Clément Solym - 22.12.2014

Culture, Arts et Lettres - Cinéma - Paulo Coelho George RR Martin - film censure - terrorisme menaces


En dépit des menaces terroristes, les studios Sony Pictures vont finalement diffuser le film The Interview. Tout d'abord annulé suite à des attaques de pirates, soupçonnés de travailler pour la Corée du Nord, le film incarne aujourd'hui le symbole de la liberté d'expression. Et Sony envisage alors de mettre le film en ligne, pour ne pas céder à l'intimidation.

 

 

 

 

 

Les pirates avaient assuré que les spectateurs qui se rendraient dans les salles où serait proposé The Interview auraient tout à craindre.
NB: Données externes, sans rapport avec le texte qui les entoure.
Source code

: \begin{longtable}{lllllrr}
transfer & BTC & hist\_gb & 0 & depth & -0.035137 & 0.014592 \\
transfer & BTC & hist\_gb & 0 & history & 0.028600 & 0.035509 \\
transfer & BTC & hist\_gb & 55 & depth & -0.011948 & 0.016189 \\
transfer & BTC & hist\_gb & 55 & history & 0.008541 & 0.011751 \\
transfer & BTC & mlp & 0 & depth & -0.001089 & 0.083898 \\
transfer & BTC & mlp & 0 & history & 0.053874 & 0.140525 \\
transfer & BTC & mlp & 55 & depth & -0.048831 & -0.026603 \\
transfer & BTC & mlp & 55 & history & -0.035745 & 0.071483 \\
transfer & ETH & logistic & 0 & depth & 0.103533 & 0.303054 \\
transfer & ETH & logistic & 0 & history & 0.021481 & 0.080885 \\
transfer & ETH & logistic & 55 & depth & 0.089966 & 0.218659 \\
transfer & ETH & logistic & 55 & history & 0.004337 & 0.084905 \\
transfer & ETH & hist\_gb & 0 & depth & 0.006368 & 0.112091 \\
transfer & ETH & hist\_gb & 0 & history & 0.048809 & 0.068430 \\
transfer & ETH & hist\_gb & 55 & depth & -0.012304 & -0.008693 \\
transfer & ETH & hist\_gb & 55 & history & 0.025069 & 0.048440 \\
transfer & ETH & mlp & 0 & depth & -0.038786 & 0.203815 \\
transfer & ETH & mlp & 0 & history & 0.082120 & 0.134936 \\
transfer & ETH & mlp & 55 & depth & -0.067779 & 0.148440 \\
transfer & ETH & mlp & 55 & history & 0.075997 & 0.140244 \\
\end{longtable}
Une menace pas vraiment voilée, qui a provoqué dans le monde occidental une levée de boucliers pharaonique. Même le romancier Paulo Coelho y était allé de son petit bout, en proposant à Sony de racheter les droits pour 100.000 $ et de diffuser la comédie sur son blog et sur BitTorrent. 

 

George R.R. Martin, lui, a assuré sur son blog qu'il diffuserait avec plaisir le film dans sa propre salle de cinéma, le Jean Cocteau Cinema, à Santa Fe, au Nouveau-Mexique. Il ajoute que Sony fait preuve « d'un niveau de couardise corporatiste qui m'impressionne ». L'auteur de Game of Thrones avait diffusé la bande-annonce du film en illustration de son article, mais, une fois celle-ci supprimée par Sony, il l'a remplacé par un extrait de South Park, dans lequel Jésus assure à des roux qu'il leur suffit de bombes et d'armes pour que les gens cessent de se moquer d'eux.

 

Le patron de Sony Entertainement, Michael Lynton, a finalement considéré l'option d'une diffusion via YouTube, « un projet que l'on examinera certainement », attendu qu'aucun des services de type Netflix n'était disposé à l'accepter. 

 

La société BitTorrent a également proposé son aide, en passant par la solution de Bundles bien connus, avec une option payante, PayGate, qui permettrait au studio de fixer le prix de vente, et de diffuser le film, sans exposer personne à une menace terroriste. 

 

L'occasion également rêvée pour la société de se racheter une virginité, alors que son nom est encore associé à la contrefaçon. Pour l'heure, la solution de VoD était privilégiée, mais, Sony ne disposant pas de l'interface technique pour assurer cette commercialisation, il lui faut se tourner vers des professionnels, frileux.